ASSIGNMENT: Omitting any pictures, transcribe the entries below exactly.

** Opening INFORMATION SHOWN block **

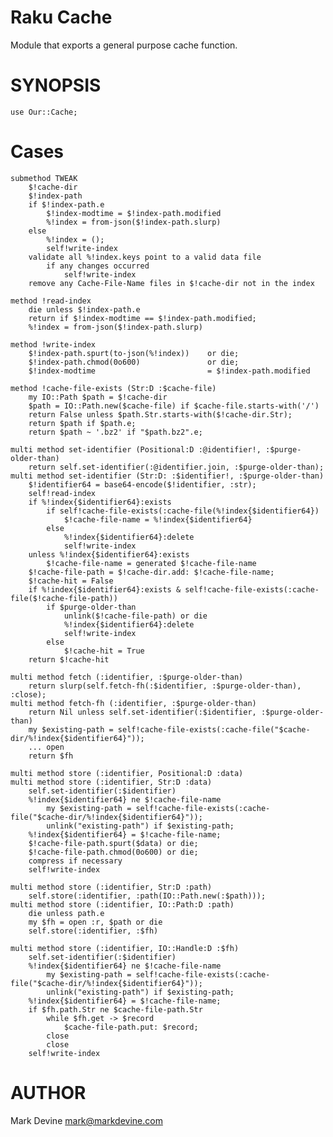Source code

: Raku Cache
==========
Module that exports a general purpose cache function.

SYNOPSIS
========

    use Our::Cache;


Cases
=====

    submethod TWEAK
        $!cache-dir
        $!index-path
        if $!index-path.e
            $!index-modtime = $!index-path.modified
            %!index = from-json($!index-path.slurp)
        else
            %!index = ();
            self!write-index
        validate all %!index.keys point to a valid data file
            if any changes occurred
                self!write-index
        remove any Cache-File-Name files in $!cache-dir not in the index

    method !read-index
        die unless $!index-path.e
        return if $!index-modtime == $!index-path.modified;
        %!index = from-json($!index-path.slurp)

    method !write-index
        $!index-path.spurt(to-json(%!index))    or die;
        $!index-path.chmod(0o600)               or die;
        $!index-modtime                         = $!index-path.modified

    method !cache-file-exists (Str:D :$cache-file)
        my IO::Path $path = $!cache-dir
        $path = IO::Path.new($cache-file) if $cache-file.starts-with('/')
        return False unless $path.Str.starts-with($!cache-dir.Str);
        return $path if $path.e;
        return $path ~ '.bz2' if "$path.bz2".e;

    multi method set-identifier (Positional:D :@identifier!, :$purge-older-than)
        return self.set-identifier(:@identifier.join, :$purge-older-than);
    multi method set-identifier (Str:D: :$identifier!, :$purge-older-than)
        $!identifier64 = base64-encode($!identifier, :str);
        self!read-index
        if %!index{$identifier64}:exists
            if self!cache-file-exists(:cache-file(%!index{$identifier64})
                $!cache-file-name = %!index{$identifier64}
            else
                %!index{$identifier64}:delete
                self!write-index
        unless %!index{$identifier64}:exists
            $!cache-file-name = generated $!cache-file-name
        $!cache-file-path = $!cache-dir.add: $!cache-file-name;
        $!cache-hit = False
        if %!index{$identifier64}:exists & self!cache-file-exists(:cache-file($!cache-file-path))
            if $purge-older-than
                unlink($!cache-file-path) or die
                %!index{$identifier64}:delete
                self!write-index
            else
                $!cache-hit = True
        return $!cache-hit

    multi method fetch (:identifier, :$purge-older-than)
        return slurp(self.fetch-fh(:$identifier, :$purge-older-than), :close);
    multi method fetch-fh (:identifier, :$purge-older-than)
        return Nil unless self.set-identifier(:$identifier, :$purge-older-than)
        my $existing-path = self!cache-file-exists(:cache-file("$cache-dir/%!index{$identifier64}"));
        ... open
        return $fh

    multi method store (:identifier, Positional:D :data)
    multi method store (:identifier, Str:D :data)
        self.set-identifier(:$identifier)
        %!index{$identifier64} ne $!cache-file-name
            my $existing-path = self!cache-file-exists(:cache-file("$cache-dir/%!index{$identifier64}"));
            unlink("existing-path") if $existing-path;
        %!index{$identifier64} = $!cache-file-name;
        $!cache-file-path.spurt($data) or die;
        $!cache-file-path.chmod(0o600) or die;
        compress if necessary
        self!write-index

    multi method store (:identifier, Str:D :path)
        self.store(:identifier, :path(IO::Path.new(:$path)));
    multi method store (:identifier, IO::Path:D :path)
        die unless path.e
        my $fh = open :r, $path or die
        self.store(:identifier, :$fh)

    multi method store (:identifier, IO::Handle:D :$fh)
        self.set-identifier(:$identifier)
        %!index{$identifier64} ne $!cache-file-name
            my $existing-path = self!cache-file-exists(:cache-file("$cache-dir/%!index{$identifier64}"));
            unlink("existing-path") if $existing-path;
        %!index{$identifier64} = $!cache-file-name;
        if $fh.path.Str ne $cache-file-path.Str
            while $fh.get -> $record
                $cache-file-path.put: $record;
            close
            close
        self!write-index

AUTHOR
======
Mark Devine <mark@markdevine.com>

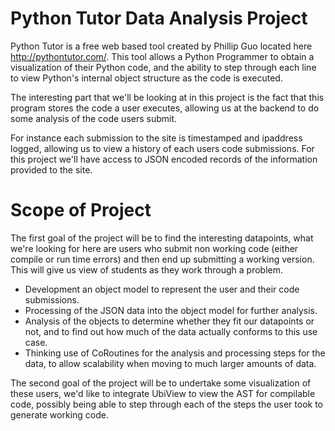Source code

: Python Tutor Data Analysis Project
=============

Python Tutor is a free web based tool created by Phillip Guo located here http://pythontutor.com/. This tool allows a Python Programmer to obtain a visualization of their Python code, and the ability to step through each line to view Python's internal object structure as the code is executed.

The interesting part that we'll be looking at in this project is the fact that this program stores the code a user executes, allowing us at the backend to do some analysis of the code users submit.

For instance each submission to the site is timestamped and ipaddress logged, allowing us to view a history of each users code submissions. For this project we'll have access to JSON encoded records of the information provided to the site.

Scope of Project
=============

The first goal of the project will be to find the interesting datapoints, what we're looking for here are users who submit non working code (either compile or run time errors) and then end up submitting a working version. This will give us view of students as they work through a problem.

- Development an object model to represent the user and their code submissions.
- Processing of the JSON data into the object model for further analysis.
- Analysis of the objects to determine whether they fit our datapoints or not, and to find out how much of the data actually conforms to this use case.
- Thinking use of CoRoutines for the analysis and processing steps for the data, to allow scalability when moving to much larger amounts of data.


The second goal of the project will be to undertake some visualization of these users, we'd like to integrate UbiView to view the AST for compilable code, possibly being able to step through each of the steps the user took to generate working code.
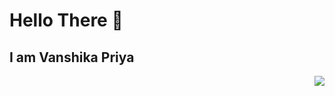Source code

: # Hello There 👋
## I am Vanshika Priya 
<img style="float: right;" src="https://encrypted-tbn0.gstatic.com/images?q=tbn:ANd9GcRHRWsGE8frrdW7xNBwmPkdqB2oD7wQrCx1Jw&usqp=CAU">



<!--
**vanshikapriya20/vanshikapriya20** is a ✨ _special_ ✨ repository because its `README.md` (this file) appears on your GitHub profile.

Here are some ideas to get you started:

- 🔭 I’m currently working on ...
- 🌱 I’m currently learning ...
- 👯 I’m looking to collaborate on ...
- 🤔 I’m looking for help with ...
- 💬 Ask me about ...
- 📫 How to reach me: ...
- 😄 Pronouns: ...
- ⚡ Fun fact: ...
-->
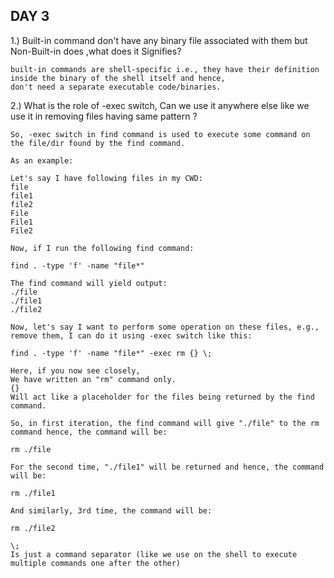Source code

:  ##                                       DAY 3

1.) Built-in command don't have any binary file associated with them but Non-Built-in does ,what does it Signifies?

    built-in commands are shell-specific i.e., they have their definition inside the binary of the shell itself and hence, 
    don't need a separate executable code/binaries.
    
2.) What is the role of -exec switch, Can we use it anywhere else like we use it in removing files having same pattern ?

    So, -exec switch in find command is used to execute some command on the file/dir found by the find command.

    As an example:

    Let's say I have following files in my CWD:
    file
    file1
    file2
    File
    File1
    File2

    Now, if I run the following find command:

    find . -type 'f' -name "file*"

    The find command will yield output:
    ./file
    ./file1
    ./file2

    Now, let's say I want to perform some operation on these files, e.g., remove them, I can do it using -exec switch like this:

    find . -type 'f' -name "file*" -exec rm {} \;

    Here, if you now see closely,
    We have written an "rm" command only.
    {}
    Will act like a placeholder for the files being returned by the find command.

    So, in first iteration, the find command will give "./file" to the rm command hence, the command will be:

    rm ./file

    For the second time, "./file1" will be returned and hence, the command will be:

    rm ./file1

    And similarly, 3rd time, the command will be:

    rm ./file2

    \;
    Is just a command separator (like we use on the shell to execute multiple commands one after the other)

** Closing INFORMATION SHOWN block **

WRITTEN SOLUTION:
Source code

: Raku Cache
==========
Module that exports a general purpose cache function.

SYNOPSIS
========

    use Our::Cache;


Cases
=====

    submethod TWEAK
        $!cache-dir
        $!index-path
        if $!index-path.e
            $!index-modtime = $!index-path.modified
            %!index = from-json($!index-path.slurp)
        else
            %!index = ();
            self!write-index
        validate all %!index.keys point to a valid data file
            if any changes occurred
                self!write-index
        remove any Cache-File-Name files in $!cache-dir not in the index

    method !read-index
        die unless $!index-path.e
        return if $!index-modtime == $!index-path.modified;
        %!index = from-json($!index-path.slurp)

    method !write-index
        $!index-path.spurt(to-json(%!index))    or die;
        $!index-path.chmod(0o600)               or die;
        $!index-modtime                         = $!index-path.modified

    method !cache-file-exists (Str:D :$cache-file)
        my IO::Path $path = $!cache-dir
        $path = IO::Path.new($cache-file) if $cache-file.starts-with('/')
        return False unless $path.Str.starts-with($!cache-dir.Str);
        return $path if $path.e;
        return $path ~ '.bz2' if "$path.bz2".e;

    multi method set-identifier (Positional:D :@identifier!, :$purge-older-than)
        return self.set-identifier(:@identifier.join, :$purge-older-than);
    multi method set-identifier (Str:D: :$identifier!, :$purge-older-than)
        $!identifier64 = base64-encode($!identifier, :str);
        self!read-index
        if %!index{$identifier64}:exists
            if self!cache-file-exists(:cache-file(%!index{$identifier64})
                $!cache-file-name = %!index{$identifier64}
            else
                %!index{$identifier64}:delete
                self!write-index
        unless %!index{$identifier64}:exists
            $!cache-file-name = generated $!cache-file-name
        $!cache-file-path = $!cache-dir.add: $!cache-file-name;
        $!cache-hit = False
        if %!index{$identifier64}:exists & self!cache-file-exists(:cache-file($!cache-file-path))
            if $purge-older-than
                unlink($!cache-file-path) or die
                %!index{$identifier64}:delete
                self!write-index
            else
                $!cache-hit = True
        return $!cache-hit

    multi method fetch (:identifier, :$purge-older-than)
        return slurp(self.fetch-fh(:$identifier, :$purge-older-than), :close);
    multi method fetch-fh (:identifier, :$purge-older-than)
        return Nil unless self.set-identifier(:$identifier, :$purge-older-than)
        my $existing-path = self!cache-file-exists(:cache-file("$cache-dir/%!index{$identifier64}"));
        ... open
        return $fh

    multi method store (:identifier, Positional:D :data)
    multi method store (:identifier, Str:D :data)
        self.set-identifier(:$identifier)
        %!index{$identifier64} ne $!cache-file-name
            my $existing-path = self!cache-file-exists(:cache-file("$cache-dir/%!index{$identifier64}"));
            unlink("existing-path") if $existing-path;
        %!index{$identifier64} = $!cache-file-name;
        $!cache-file-path.spurt($data) or die;
        $!cache-file-path.chmod(0o600) or die;
        compress if necessary
        self!write-index

    multi method store (:identifier, Str:D :path)
        self.store(:identifier, :path(IO::Path.new(:$path)));
    multi method store (:identifier, IO::Path:D :path)
        die unless path.e
        my $fh = open :r, $path or die
        self.store(:identifier, :$fh)

    multi method store (:identifier, IO::Handle:D :$fh)
        self.set-identifier(:$identifier)
        %!index{$identifier64} ne $!cache-file-name
            my $existing-path = self!cache-file-exists(:cache-file("$cache-dir/%!index{$identifier64}"));
            unlink("existing-path") if $existing-path;
        %!index{$identifier64} = $!cache-file-name;
        if $fh.path.Str ne $cache-file-path.Str
            while $fh.get -> $record
                $cache-file-path.put: $record;
            close
            close
        self!write-index

AUTHOR
======
Mark Devine <mark@markdevine.com>

Source code

: Python Tutor Data Analysis Project
=============

Python Tutor is a free web based tool created by Phillip Guo located here http://pythontutor.com/. This tool allows a Python Programmer to obtain a visualization of their Python code, and the ability to step through each line to view Python's internal object structure as the code is executed.

The interesting part that we'll be looking at in this project is the fact that this program stores the code a user executes, allowing us at the backend to do some analysis of the code users submit.

For instance each submission to the site is timestamped and ipaddress logged, allowing us to view a history of each users code submissions. For this project we'll have access to JSON encoded records of the information provided to the site.

Scope of Project
=============

The first goal of the project will be to find the interesting datapoints, what we're looking for here are users who submit non working code (either compile or run time errors) and then end up submitting a working version. This will give us view of students as they work through a problem.

- Development an object model to represent the user and their code submissions.
- Processing of the JSON data into the object model for further analysis.
- Analysis of the objects to determine whether they fit our datapoints or not, and to find out how much of the data actually conforms to this use case.
- Thinking use of CoRoutines for the analysis and processing steps for the data, to allow scalability when moving to much larger amounts of data.


The second goal of the project will be to undertake some visualization of these users, we'd like to integrate UbiView to view the AST for compilable code, possibly being able to step through each of the steps the user took to generate working code.
Source code

: # Hello There 👋
## I am Vanshika Priya 
<img style="float: right;" src="https://encrypted-tbn0.gstatic.com/images?q=tbn:ANd9GcRHRWsGE8frrdW7xNBwmPkdqB2oD7wQrCx1Jw&usqp=CAU">



<!--
**vanshikapriya20/vanshikapriya20** is a ✨ _special_ ✨ repository because its `README.md` (this file) appears on your GitHub profile.

Here are some ideas to get you started:

- 🔭 I’m currently working on ...
- 🌱 I’m currently learning ...
- 👯 I’m looking to collaborate on ...
- 🤔 I’m looking for help with ...
- 💬 Ask me about ...
- 📫 How to reach me: ...
- 😄 Pronouns: ...
- ⚡ Fun fact: ...
-->
Source code

:  ##                                       DAY 3

1.) Built-in command don't have any binary file associated with them but Non-Built-in does ,what does it Signifies?

    built-in commands are shell-specific i.e., they have their definition inside the binary of the shell itself and hence, 
    don't need a separate executable code/binaries.
    
2.) What is the role of -exec switch, Can we use it anywhere else like we use it in removing files having same pattern ?

    So, -exec switch in find command is used to execute some command on the file/dir found by the find command.

    As an example:

    Let's say I have following files in my CWD:
    file
    file1
    file2
    File
    File1
    File2

    Now, if I run the following find command:

    find . -type 'f' -name "file*"

    The find command will yield output:
    ./file
    ./file1
    ./file2

    Now, let's say I want to perform some operation on these files, e.g., remove them, I can do it using -exec switch like this:

    find . -type 'f' -name "file*" -exec rm {} \;

    Here, if you now see closely,
    We have written an "rm" command only.
    {}
    Will act like a placeholder for the files being returned by the find command.

    So, in first iteration, the find command will give "./file" to the rm command hence, the command will be:

    rm ./file

    For the second time, "./file1" will be returned and hence, the command will be:

    rm ./file1

    And similarly, 3rd time, the command will be:

    rm ./file2

    \;
    Is just a command separator (like we use on the shell to execute multiple commands one after the other)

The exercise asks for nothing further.